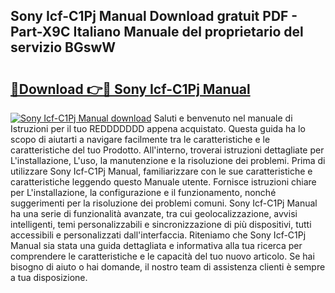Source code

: ## Sony Icf-C1Pj Manual Download gratuit PDF - Part-X9C Italiano Manuale del proprietario del servizio BGswW

# <h2><a href="http://dfd0nip.blite.top/?on=Sony+Icf-C1Pj+Manual">🔗Download 👉🔴 Sony Icf-C1Pj Manual</a></h2>

[![Sony Icf-C1Pj Manual download](https://i.imgur.com/lujVjoI.png)](http://dfd0nip.blite.top/?on=Sony+Icf-C1Pj+Manual)
Saluti e benvenuto nel manuale di Istruzioni per il tuo REDDDDDDD appena acquistato. Questa guida ha lo scopo di aiutarti a navigare facilmente tra le caratteristiche e le caratteristiche del tuo Prodotto. All'interno, troverai istruzioni dettagliate per L'installazione, L'uso, la manutenzione e la risoluzione dei problemi. Prima di utilizzare Sony Icf-C1Pj Manual, familiarizzare con le sue caratteristiche e caratteristiche leggendo questo Manuale utente. Fornisce istruzioni chiare per L'installazione, la configurazione e il funzionamento, nonché suggerimenti per la risoluzione dei problemi comuni. Sony Icf-C1Pj Manual ha una serie di funzionalità avanzate, tra cui geolocalizzazione, avvisi intelligenti, temi personalizzabili e sincronizzazione di più dispositivi, tutti accessibili e personalizzati dall'interfaccia. Riteniamo che Sony Icf-C1Pj Manual sia stata una guida dettagliata e informativa alla tua ricerca per comprendere le caratteristiche e le capacità del tuo nuovo articolo. Se hai bisogno di aiuto o hai domande, il nostro team di assistenza clienti è sempre a tua disposizione.
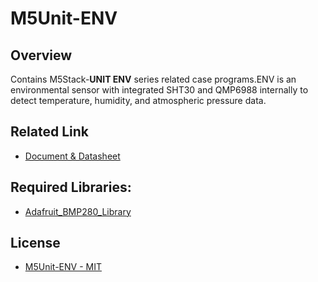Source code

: # M5Unit-ENV

## Overview

Contains M5Stack-**UNIT ENV** series related case programs.ENV is an environmental sensor with integrated SHT30 and QMP6988 internally to detect temperature, humidity, and atmospheric pressure data.

## Related Link

- [Document & Datasheet](https://docs.m5stack.com/en/unit/envIII)

## Required Libraries:

- [Adafruit_BMP280_Library](https://github.com/adafruit/Adafruit_BMP280_Library)

## License

- [M5Unit-ENV - MIT](LICENSE)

- **WHAT NEEDS TO BE DONE**
An exact copy is needed. It runs from the line above containing "Sony Icf-C1Pj Manual</a></h2>" down to the line containing "## Overview", both included, with no pictures.

- **ANSWER BOX**
# <h2><a href="http://dfd0nip.blite.top/?on=Sony+Icf-C1Pj+Manual">🔗Download 👉🔴 Sony Icf-C1Pj Manual</a></h2>

[![Sony Icf-C1Pj Manual download](https://i.imgur.com/lujVjoI.png)](http://dfd0nip.blite.top/?on=Sony+Icf-C1Pj+Manual)
Saluti e benvenuto nel manuale di Istruzioni per il tuo REDDDDDDD appena acquistato. Questa guida ha lo scopo di aiutarti a navigare facilmente tra le caratteristiche e le caratteristiche del tuo Prodotto. All'interno, troverai istruzioni dettagliate per L'installazione, L'uso, la manutenzione e la risoluzione dei problemi. Prima di utilizzare Sony Icf-C1Pj Manual, familiarizzare con le sue caratteristiche e caratteristiche leggendo questo Manuale utente. Fornisce istruzioni chiare per L'installazione, la configurazione e il funzionamento, nonché suggerimenti per la risoluzione dei problemi comuni. Sony Icf-C1Pj Manual ha una serie di funzionalità avanzate, tra cui geolocalizzazione, avvisi intelligenti, temi personalizzabili e sincronizzazione di più dispositivi, tutti accessibili e personalizzati dall'interfaccia. Riteniamo che Sony Icf-C1Pj Manual sia stata una guida dettagliata e informativa alla tua ricerca per comprendere le caratteristiche e le capacità del tuo nuovo articolo. Se hai bisogno di aiuto o hai domande, il nostro team di assistenza clienti è sempre a tua disposizione.
Source code

: # M5Unit-ENV

## Overview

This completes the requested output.